(Beginning of Input records)
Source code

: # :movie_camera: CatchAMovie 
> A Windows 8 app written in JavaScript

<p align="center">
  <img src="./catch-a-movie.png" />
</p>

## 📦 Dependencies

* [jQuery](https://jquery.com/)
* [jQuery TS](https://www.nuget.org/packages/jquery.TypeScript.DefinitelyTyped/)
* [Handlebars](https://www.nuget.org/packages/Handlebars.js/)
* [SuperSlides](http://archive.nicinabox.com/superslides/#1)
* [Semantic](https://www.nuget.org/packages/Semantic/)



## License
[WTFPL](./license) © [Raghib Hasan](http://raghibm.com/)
(End of Input records)
Search the data above and return each line in which "jquery" occurs.

Reply to the exercise
* [jQuery](https://jquery.com/)
* [jQuery TS](https://www.nuget.org/packages/jquery.TypeScript.DefinitelyTyped/)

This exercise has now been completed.